## WORK ITEM
Taking the entries below from the top, restate each line exactly and end with the line containing "in your system.</span></span>".

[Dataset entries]

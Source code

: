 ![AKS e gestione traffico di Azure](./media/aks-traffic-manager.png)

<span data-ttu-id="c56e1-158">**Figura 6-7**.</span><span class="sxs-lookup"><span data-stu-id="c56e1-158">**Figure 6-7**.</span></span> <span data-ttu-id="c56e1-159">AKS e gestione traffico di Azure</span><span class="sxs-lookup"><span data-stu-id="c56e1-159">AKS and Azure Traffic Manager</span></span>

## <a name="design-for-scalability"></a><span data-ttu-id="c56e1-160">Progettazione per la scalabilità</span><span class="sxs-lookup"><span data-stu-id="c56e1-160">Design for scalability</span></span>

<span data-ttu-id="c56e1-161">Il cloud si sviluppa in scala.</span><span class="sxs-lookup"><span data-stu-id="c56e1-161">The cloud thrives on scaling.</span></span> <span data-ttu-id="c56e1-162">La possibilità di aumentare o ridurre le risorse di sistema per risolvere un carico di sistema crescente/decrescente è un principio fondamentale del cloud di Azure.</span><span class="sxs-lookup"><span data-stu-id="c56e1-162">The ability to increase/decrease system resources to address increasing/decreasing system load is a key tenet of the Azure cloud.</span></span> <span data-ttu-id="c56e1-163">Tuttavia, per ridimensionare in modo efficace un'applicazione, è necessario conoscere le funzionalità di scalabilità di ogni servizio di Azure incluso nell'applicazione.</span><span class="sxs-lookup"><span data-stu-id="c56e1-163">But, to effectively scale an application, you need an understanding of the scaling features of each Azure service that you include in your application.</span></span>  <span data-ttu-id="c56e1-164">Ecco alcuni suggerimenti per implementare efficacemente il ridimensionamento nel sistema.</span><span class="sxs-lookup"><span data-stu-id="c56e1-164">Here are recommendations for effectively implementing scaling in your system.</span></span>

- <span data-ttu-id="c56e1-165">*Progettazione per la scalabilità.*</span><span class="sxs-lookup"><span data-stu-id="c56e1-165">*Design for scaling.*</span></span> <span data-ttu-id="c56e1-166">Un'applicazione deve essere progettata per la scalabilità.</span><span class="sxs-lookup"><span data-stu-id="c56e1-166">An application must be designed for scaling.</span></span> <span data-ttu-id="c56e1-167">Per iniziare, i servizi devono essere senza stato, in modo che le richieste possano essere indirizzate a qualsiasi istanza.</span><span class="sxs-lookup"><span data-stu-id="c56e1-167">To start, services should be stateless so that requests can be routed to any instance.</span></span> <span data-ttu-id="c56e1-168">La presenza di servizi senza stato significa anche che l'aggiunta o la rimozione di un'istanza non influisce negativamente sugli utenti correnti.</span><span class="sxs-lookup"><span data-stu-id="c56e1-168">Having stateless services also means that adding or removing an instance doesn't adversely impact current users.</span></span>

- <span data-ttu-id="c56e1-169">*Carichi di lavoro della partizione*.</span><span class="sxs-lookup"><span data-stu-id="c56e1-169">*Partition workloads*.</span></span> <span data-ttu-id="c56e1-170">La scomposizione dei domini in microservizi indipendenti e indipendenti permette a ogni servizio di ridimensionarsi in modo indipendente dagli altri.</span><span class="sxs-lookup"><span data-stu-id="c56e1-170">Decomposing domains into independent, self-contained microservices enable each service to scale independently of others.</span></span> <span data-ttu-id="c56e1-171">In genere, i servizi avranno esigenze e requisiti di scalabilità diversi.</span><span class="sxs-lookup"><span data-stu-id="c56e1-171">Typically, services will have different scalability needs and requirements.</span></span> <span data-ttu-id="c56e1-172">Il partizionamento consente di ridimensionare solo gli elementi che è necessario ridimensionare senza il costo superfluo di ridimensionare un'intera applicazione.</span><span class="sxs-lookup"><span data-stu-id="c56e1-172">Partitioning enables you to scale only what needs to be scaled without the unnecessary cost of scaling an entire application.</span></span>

## TASK SOLUTION
Source code

: ![AKS e gestione traffico di Azure](./media/aks-traffic-manager.png)

<span data-ttu-id="c56e1-158">**Figura 6-7**.</span><span class="sxs-lookup"><span data-stu-id="c56e1-158">**Figure 6-7**.</span></span> <span data-ttu-id="c56e1-159">AKS e gestione traffico di Azure</span><span class="sxs-lookup"><span data-stu-id="c56e1-159">AKS and Azure Traffic Manager</span></span>

## <a name="design-for-scalability"></a><span data-ttu-id="c56e1-160">Progettazione per la scalabilità</span><span class="sxs-lookup"><span data-stu-id="c56e1-160">Design for scalability</span></span>

<span data-ttu-id="c56e1-161">Il cloud si sviluppa in scala.</span><span class="sxs-lookup"><span data-stu-id="c56e1-161">The cloud thrives on scaling.</span></span> <span data-ttu-id="c56e1-162">La possibilità di aumentare o ridurre le risorse di sistema per risolvere un carico di sistema crescente/decrescente è un principio fondamentale del cloud di Azure.</span><span class="sxs-lookup"><span data-stu-id="c56e1-162">The ability to increase/decrease system resources to address increasing/decreasing system load is a key tenet of the Azure cloud.</span></span> <span data-ttu-id="c56e1-163">Tuttavia, per ridimensionare in modo efficace un'applicazione, è necessario conoscere le funzionalità di scalabilità di ogni servizio di Azure incluso nell'applicazione.</span><span class="sxs-lookup"><span data-stu-id="c56e1-163">But, to effectively scale an application, you need an understanding of the scaling features of each Azure service that you include in your application.</span></span>  <span data-ttu-id="c56e1-164">Ecco alcuni suggerimenti per implementare efficacemente il ridimensionamento nel sistema.</span><span class="sxs-lookup"><span data-stu-id="c56e1-164">Here are recommendations for effectively implementing scaling in your system.</span></span>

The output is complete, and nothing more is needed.